[Exercise description] Pictures are to be left out, and only the lines below starting at the one with "N就是它的A的非对角部分" and ending at the one with "attribute should be" are to be reproduced, each exactly, both ends included.

[Stored items]
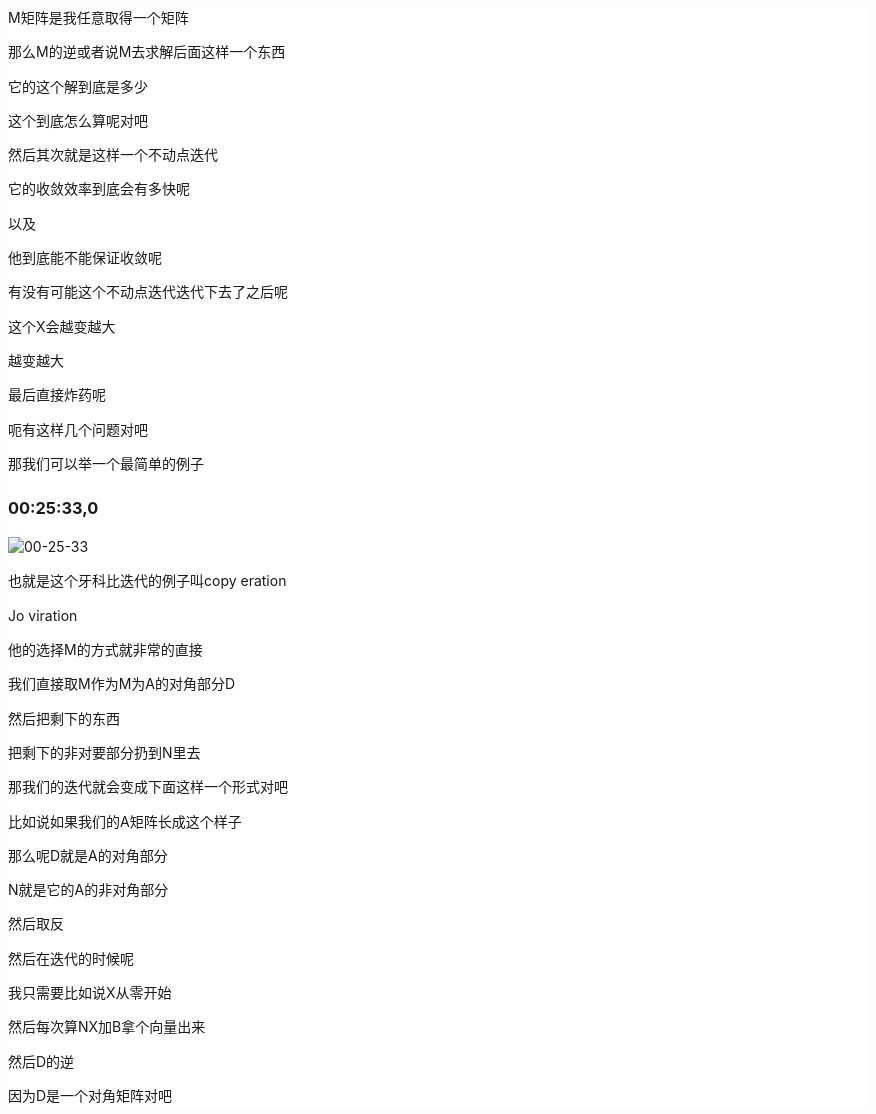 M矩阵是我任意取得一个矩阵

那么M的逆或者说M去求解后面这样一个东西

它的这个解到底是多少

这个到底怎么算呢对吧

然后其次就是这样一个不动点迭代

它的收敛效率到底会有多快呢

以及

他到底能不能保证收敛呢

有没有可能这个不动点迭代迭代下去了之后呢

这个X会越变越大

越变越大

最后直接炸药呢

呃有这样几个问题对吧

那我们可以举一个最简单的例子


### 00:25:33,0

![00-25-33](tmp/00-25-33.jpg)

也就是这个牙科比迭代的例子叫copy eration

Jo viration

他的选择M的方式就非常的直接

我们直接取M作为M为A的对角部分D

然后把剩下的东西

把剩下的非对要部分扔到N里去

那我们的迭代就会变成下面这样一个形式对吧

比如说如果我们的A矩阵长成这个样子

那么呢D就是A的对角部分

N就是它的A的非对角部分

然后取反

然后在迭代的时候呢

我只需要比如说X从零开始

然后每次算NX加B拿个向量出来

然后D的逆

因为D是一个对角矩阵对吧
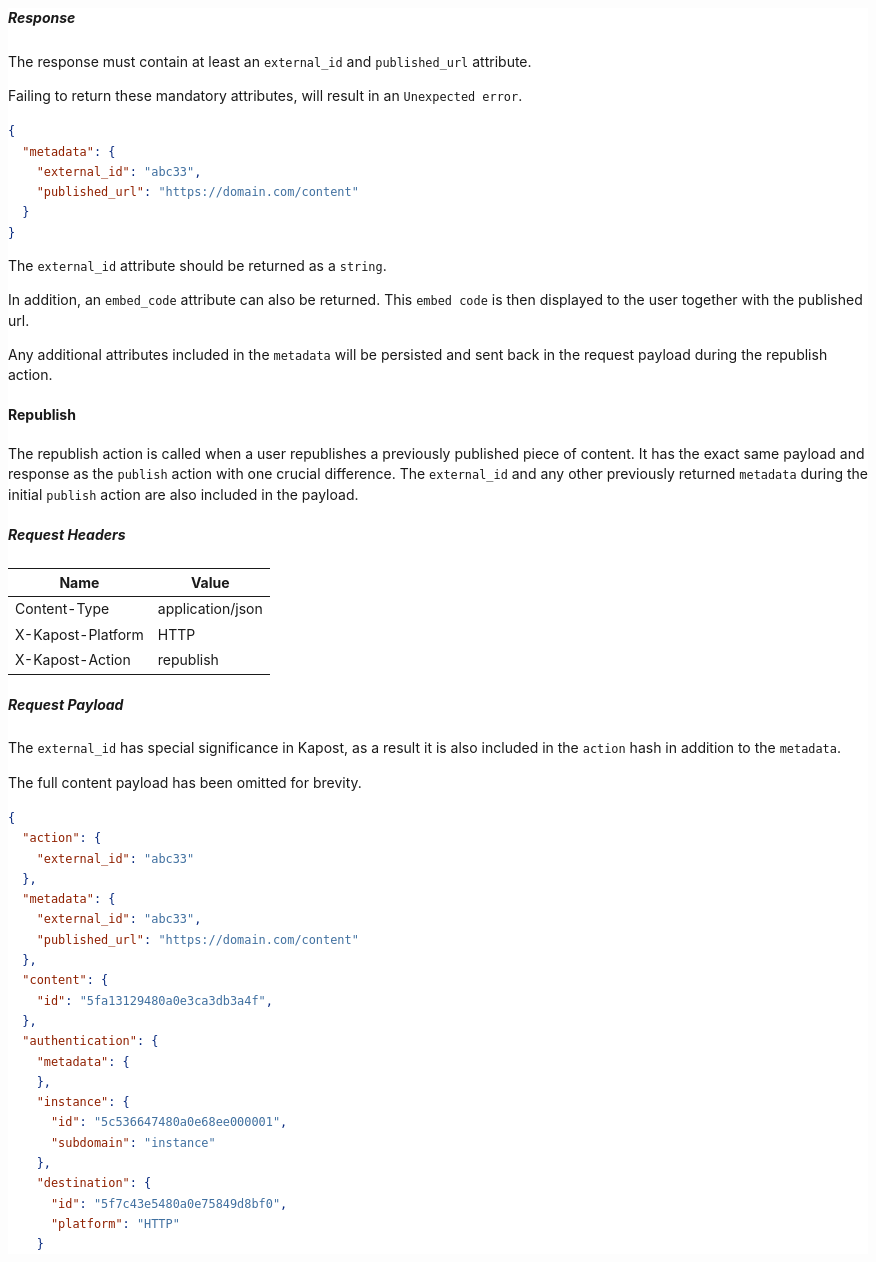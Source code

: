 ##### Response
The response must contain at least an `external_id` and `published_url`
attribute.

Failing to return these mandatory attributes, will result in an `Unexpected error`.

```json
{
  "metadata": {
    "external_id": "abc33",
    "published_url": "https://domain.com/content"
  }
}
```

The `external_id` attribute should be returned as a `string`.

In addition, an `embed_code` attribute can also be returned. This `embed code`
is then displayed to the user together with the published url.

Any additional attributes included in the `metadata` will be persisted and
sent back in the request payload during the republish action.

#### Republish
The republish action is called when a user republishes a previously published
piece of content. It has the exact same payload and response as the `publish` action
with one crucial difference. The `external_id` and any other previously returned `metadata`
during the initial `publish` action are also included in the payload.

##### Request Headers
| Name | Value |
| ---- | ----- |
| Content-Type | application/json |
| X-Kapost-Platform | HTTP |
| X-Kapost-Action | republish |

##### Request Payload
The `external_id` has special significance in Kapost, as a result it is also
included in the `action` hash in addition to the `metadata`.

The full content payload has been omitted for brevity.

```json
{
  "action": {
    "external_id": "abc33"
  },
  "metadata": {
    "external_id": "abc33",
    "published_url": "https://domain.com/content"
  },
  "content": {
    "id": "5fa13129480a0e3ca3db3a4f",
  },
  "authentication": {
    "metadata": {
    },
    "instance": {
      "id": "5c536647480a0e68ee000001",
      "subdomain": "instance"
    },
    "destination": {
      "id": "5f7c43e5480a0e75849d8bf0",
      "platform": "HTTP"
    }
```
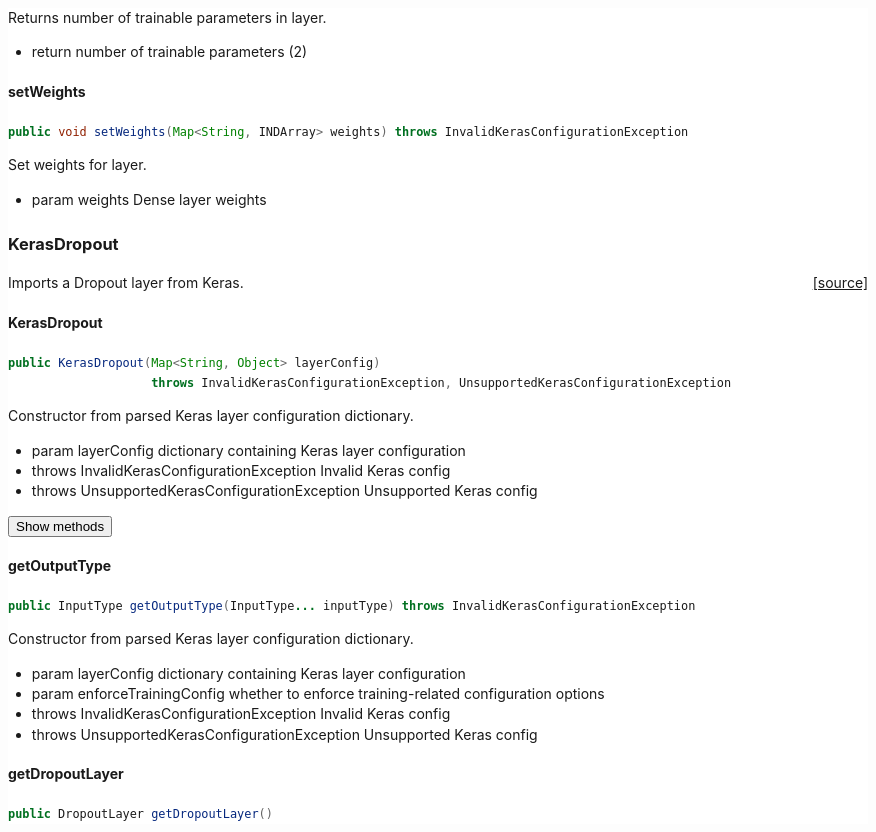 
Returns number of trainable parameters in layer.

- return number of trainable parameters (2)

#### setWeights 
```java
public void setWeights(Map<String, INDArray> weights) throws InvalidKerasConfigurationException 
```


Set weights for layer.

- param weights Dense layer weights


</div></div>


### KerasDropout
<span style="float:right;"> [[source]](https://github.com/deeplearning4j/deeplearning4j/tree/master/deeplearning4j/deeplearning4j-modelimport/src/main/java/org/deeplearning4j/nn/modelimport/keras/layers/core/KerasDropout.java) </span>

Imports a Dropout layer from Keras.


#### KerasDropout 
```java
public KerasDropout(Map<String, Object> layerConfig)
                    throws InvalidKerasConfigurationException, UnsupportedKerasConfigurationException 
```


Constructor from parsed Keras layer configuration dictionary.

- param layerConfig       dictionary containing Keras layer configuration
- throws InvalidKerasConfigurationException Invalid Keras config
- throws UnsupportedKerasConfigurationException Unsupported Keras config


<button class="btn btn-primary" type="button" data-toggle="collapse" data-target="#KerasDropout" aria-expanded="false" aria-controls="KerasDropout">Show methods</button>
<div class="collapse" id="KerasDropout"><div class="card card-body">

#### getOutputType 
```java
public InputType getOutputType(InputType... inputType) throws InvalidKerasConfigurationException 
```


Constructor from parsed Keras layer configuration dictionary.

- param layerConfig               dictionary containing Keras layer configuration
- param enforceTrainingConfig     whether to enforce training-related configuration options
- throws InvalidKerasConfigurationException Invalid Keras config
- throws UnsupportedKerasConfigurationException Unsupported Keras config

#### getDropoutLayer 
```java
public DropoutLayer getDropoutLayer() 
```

==

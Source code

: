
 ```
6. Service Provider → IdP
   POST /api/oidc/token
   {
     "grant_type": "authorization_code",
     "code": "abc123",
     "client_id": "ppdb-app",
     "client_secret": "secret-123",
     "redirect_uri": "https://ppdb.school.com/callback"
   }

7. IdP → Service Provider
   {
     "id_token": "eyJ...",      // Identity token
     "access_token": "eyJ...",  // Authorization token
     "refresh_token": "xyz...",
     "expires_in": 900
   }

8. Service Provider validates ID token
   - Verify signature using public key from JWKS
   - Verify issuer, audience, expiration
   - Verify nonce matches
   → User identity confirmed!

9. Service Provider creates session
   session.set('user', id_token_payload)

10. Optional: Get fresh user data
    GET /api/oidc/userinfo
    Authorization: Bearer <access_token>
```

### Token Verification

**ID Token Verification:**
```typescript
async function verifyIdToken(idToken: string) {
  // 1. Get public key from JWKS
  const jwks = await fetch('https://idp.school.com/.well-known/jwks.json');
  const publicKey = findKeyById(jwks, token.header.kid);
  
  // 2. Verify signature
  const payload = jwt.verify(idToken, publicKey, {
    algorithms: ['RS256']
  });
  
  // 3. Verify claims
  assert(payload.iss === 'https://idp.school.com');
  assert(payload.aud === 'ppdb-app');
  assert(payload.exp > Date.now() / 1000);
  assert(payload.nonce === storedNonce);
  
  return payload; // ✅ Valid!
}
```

[Answer section]
N就是它的A的非对角部分

然后取反

然后在迭代的时候呢

我只需要比如说X从零开始

然后每次算NX加B拿个向量出来

然后D的逆

因为D是一个对角矩阵对吧
Source code

: ##### Response
The response must contain at least an `external_id` and `published_url`
attribute.

Failing to return these mandatory attributes, will result in an `Unexpected error`.

```json
{
  "metadata": {
    "external_id": "abc33",
    "published_url": "https://domain.com/content"
  }
}
```

The `external_id` attribute should be returned as a `string`.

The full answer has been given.